══ Supplied entries

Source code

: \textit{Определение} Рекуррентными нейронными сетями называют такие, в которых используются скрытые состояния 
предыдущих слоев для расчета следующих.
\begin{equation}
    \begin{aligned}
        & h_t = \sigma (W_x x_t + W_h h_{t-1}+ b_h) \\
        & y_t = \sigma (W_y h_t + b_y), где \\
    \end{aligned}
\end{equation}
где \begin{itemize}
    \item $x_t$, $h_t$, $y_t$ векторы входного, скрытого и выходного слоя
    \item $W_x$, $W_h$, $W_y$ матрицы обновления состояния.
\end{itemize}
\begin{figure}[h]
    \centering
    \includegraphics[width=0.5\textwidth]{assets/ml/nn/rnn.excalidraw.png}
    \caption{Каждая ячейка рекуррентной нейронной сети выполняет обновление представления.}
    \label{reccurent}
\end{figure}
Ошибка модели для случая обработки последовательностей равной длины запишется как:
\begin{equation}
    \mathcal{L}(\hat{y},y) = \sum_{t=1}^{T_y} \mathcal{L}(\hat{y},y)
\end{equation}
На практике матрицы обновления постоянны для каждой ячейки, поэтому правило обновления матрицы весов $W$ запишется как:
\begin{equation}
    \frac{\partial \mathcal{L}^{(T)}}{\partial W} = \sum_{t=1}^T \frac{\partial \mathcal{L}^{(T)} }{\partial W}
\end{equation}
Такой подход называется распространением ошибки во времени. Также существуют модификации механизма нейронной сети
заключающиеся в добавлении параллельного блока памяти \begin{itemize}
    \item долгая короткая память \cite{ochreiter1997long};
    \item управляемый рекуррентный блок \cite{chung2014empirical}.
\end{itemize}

════

▸ Requirement:
Exactly as they appear above, write out all of the lines.

▸ Exercise answer:
Source code

: \textit{Определение} Рекуррентными нейронными сетями называют такие, в которых используются скрытые состояния 
предыдущих слоев для расчета следующих.
\begin{equation}
    \begin{aligned}
        & h_t = \sigma (W_x x_t + W_h h_{t-1}+ b_h) \\
        & y_t = \sigma (W_y h_t + b_y), где \\
    \end{aligned}
\end{equation}
где \begin{itemize}
    \item $x_t$, $h_t$, $y_t$ векторы входного, скрытого и выходного слоя
    \item $W_x$, $W_h$, $W_y$ матрицы обновления состояния.
\end{itemize}
\begin{figure}[h]
    \centering
    \includegraphics[width=0.5\textwidth]{assets/ml/nn/rnn.excalidraw.png}
    \caption{Каждая ячейка рекуррентной нейронной сети выполняет обновление представления.}
    \label{reccurent}
\end{figure}
Ошибка модели для случая обработки последовательностей равной длины запишется как:
\begin{equation}
    \mathcal{L}(\hat{y},y) = \sum_{t=1}^{T_y} \mathcal{L}(\hat{y},y)
\end{equation}
На практике матрицы обновления постоянны для каждой ячейки, поэтому правило обновления матрицы весов $W$ запишется как:
\begin{equation}
    \frac{\partial \mathcal{L}^{(T)}}{\partial W} = \sum_{t=1}^T \frac{\partial \mathcal{L}^{(T)} }{\partial W}
\end{equation}
Такой подход называется распространением ошибки во времени. Также существуют модификации механизма нейронной сети
заключающиеся в добавлении параллельного блока памяти \begin{itemize}
    \item долгая короткая память \cite{ochreiter1997long};
    \item управляемый рекуррентный блок \cite{chung2014empirical}.
\end{itemize}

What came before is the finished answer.